Impresentabili: storia di un termine che non sempre fu marchio di infamia

28 Mag 2015 17:34 - di Renato Berio

Impresentabili, un aggettivo imbarazzante, un marchio, un bollino per politici scaduti, o da far decadere. Ma non è sempre stato così: l’accusa di “impresentabilità” fu lanciata, nel 1997, da Ernesto Galli della Loggia nei confronti dei missini “sdoganati” da Silvio Berlusconi e traghettati al governo del Paese. Ne nacque un dibattito interessante: il mondo della destra rivendicò la sua “impresentabilità” leggendola come estraneità al sistema di potere ma allo stesso tempo, sempre all’interno della destra politica, si discusse sulla necessità di attrezzare le file di chi era sempre stato all’opposizione con una credibile cultura di governo. Le due cose – estraneità al sistema di potere e capacità di “buona amministrazione” – non erano incompatibili, si disse all’epoca. Fu rivendicato inoltre, da parte dei postmissini confluiti in An, il buon risultato dei tanti sindaci della Fiamma eletti nella tornata amministrativa del ’93 (quella che fece registrare la sfida romana tra Fini e Rutelli e quella napoletana tra Mussolini e Bassolino).

La cultura di destra era “impresentabile”?

Ma fu soprattutto sul piano culturale che la destra postfascista si sentì messa sul banco degli imputati: occorreva convertirsi a nuovi autori o mantenersi attaccati alle antichi radici culturali? I giovani di An furono “costretti” a scegliere tra Evola e Popper. L’accusa di “impresentabilità” – sebbene coniugata in termini molto diversi da oggi – faceva nascere discussioni feconde e utili.

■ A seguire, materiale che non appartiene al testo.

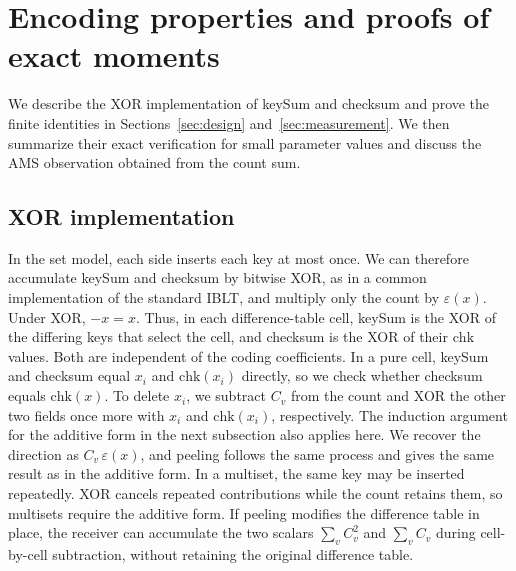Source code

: \section{Encoding properties and proofs of exact moments}\label{app:encoding}
We describe the XOR implementation of keySum and checksum and prove the finite identities in Sections~\ref{sec:design} and~\ref{sec:measurement}. We then summarize their exact verification for small parameter values and discuss the AMS observation obtained from the count sum.

\subsection{XOR implementation}\label{app:xor}
In the set model, each side inserts each key at most once. We can therefore accumulate keySum and checksum by bitwise XOR, as in a common implementation of the standard IBLT, and multiply only the count by $\varepsilon(x)$. Under XOR, $-x=x$. Thus, in each difference-table cell, keySum is the XOR of the differing keys that select the cell, and checksum is the XOR of their $\mathrm{chk}$ values. Both are independent of the coding coefficients. In a pure cell, keySum and checksum equal $x_i$ and $\mathrm{chk}(x_i)$ directly, so we check whether checksum equals $\mathrm{chk}(x)$. To delete $x_i$, we subtract $C_v$ from the count and XOR the other two fields once more with $x_i$ and $\mathrm{chk}(x_i)$, respectively. The induction argument for the additive form in the next subsection also applies here. We recover the direction as $C_v\,\varepsilon(x)$, and peeling follows the same process and gives the same result as in the additive form. In a multiset, the same key may be inserted repeatedly. XOR cancels repeated contributions while the count retains them, so multisets require the additive form. If peeling modifies the difference table in place, the receiver can accumulate the two scalars $\sum_vC_v^2$ and $\sum_vC_v$ during cell-by-cell subtraction, without retaining the original difference table.


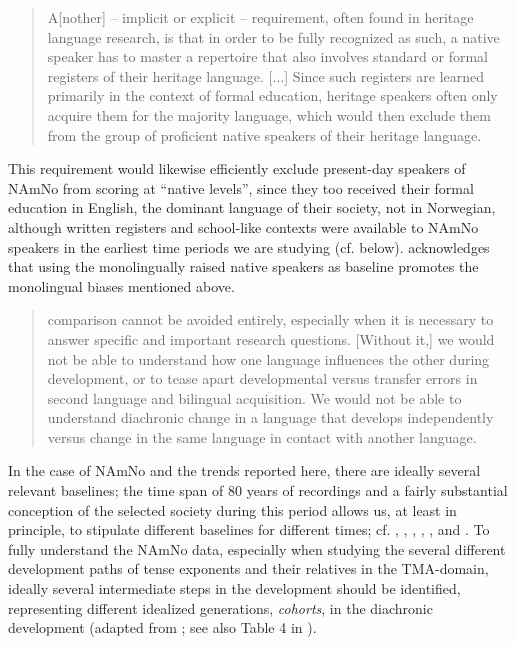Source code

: \documentclass[output=paper]{langscibook}
\begin{document}
\begin{quote}
A[nother] – implicit or explicit – requirement, often found in heritage language research, is that in order to be fully recognized as such, a native speaker has to master a repertoire that also involves standard or formal registers of their heritage language. [...] Since such registers are learned primarily in the context of formal education, heritage speakers often only acquire them for the majority language, which would then exclude them from the group of proficient native speakers of their heritage language. 
\end{quote}

This requirement would likewise efficiently exclude present-day speakers of NAmNo from scoring at “native levels”, since they too received their formal education in English, the dominant language of their society, not in Norwegian, although written registers and school-like contexts were available to NAmNo speakers in the earliest time periods we are studying (cf. below). \citet[174ff.]{Montrul2016} acknowledges that using the monolingually raised native speakers as baseline promotes the monolingual biases mentioned above. 

\begin{quote} comparison cannot be avoided entirely, especially when it is necessary to answer specific and important research questions. [Without it,] we would not be able to understand how one language influences the other during development, or to tease apart developmental versus transfer errors in second language and bilingual acquisition. We would not be able to understand diachronic change in a language that develops independently versus change in the same language in contact with another language. 
\end{quote}

In the case of NAmNo and the trends reported here, there are ideally several relevant baselines; the time span of 80 years of recordings and a fairly substantial conception of the selected society during this period allows us, at least in principle, to stipulate different baselines for different times; cf. \citet{LarssonJohannessen2015Incomplete}, \citet{Lykke2020}, \citet{vanBaal2022New}, \citet{EikLaanemets2021}, \citet{KinnLarsson2022}, and \citet{EideHjelde2023,EideHjeldeForthcoming}. To fully understand the NAmNo data, especially when studying the several different development paths of tense exponents and their relatives in the TMA-domain, ideally several intermediate steps in the development should be identified, representing different idealized generations, \textit{cohorts}, in the diachronic development (adapted from \citealt{EideHjelde2023}; see also Table 4 in ).
\end{document}
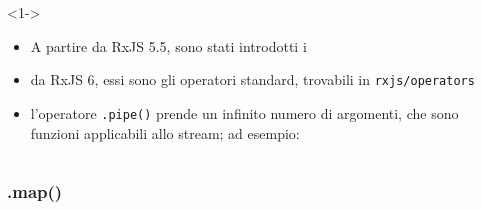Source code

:             \begin{frame}{\insertsubsectionhead}{}
                \begin{block}{\texttt{\insertsubsubsectionhead}}<1->
                    \begin{itemize}
                        \item
                            A partire da RxJS 5.5, sono stati introdotti i 
                        \item
                            da RxJS 6, essi sono gli operatori standard, trovabili in \texttt{rxjs/operators}
                        \item
                            l'operatore \texttt{.pipe()} prende un infinito numero di argomenti, che sono funzioni applicabili allo stream; ad esempio:
                    \end{itemize}
                \end{block}
                \inputminted{js}{src/pipe.js}
                 {
                }
            \end{frame}

            \subsubsection{.map()}\label{subsub:map}


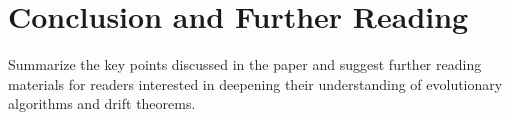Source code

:\section{Conclusion and Further Reading}
Summarize the key points discussed in the paper and suggest further reading materials for readers interested in deepening their understanding of evolutionary algorithms and drift theorems.


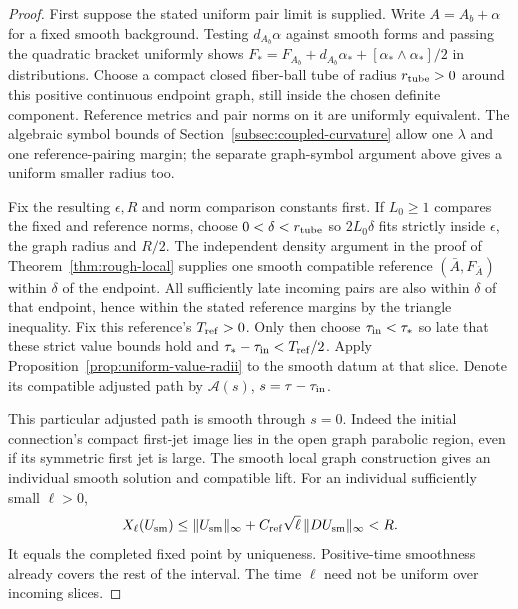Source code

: \documentclass[11pt]{article}
\numberwithin{equation}{section}
\theoremstyle{definition}
\theoremstyle{remark}
\begin{document}
\begin{proof}
First suppose the stated uniform pair limit is supplied.
Write \(A=A_b+\alpha\) for a fixed smooth background.
Testing \(d_{A_b}\alpha\) against smooth forms and
passing the quadratic bracket uniformly shows
\(F_*=F_{A_b}+d_{A_b}\alpha_*+
[\alpha_*\wedge\alpha_*]/2\) in distributions.
Choose a compact closed fiber-ball tube of radius
\(r_{\rm tube}>0\) around this positive continuous
endpoint graph, still inside the
chosen definite component. Reference metrics and pair
norms on it are uniformly equivalent. The algebraic
symbol bounds of Section~\ref{subsec:coupled-curvature}
allow one \(\lambda\) and one reference-pairing margin;
the separate graph-symbol argument above gives a
uniform smaller radius too.

Fix the resulting \(\epsilon,R\) and norm comparison
constants first. If \(L_0\ge1\) compares the fixed and
reference norms, choose \(0<\delta<r_{\rm tube}\) so \(2L_0\delta\)
fits strictly inside \(\epsilon\), the graph radius
and \(R/2\). The independent density argument in the
proof of Theorem~\ref{thm:rough-local} supplies one
smooth compatible reference \((\bar A,F_{\bar A})\)
within \(\delta\) of the endpoint. All sufficiently
late incoming pairs are also within \(\delta\) of
that endpoint, hence within the stated reference
margins by the triangle inequality. Fix this reference's
\(T_{\rm ref}>0\). Only then choose
\(\tau_{\rm in}<\tau_*\) so late that these strict
value bounds hold and
\(\tau_*-\tau_{\rm in}<T_{\rm ref}/2\).
Apply Proposition~\ref{prop:uniform-value-radii} to
the smooth datum at that slice. Denote its compatible
adjusted path by \(\mathcal A(s)\),
\(s=\tau-\tau_{\rm in}\).

This particular adjusted path is smooth through
\(s=0\). Indeed the initial connection's compact
first-jet image lies in the open graph parabolic
region, even if its symmetric first jet is large.
The smooth local graph construction gives an
individual smooth solution and compatible lift.
For an individual sufficiently small \(\ell>0\),
\[
 X_\ell(U_{\rm sm})
 \le\|U_{\rm sm}\|_\infty+
 C_{\rm ref}\sqrt\ell\,\|DU_{\rm sm}\|_\infty<R.
\]
It equals the completed fixed point by uniqueness.
Positive-time smoothness already covers the rest of
the interval. The time \(\ell\) need not be uniform
over incoming slices.


\end{proof}
\end{document}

Gli impresentabili oggi: moralismo a caccia di pesci piccoli

Oggi il termine “impresentabili” è diventato lo specchio del paradosso della politica italiana: da un lato la mancanza di selezione da parte dei partiti, in primo luogo del partito guidato dal falso “rottamatore” Matteo Renzi, dall’altro l’intrusione “giustizialista” nel processo che dalla sovranità popolare dovrebbe portare all’organizzazione della rappresentanza. Con risvolti tragicomici: manca uno screening dei candidati alle comunali, i nomi saranno resi noti praticamente a campagna elettorale chiusa, tutta l’operazione ha il sapore di una manovra tesa alla “riduzione del danno” che getterà ulteriore discredito sulla politica. Ma la sceneggiata migliore è quella offerta dal Pd con esponenti che dicono “fuori i nomi” e altri che “temporeggiano” e con Rosy Bindi cui è sfuggita di mano l’intera operazione. Un “moralismo a caccia di pesci piccoli” (come ha detto Marco Follini) che sta travolgendo la credibilità dei partiti.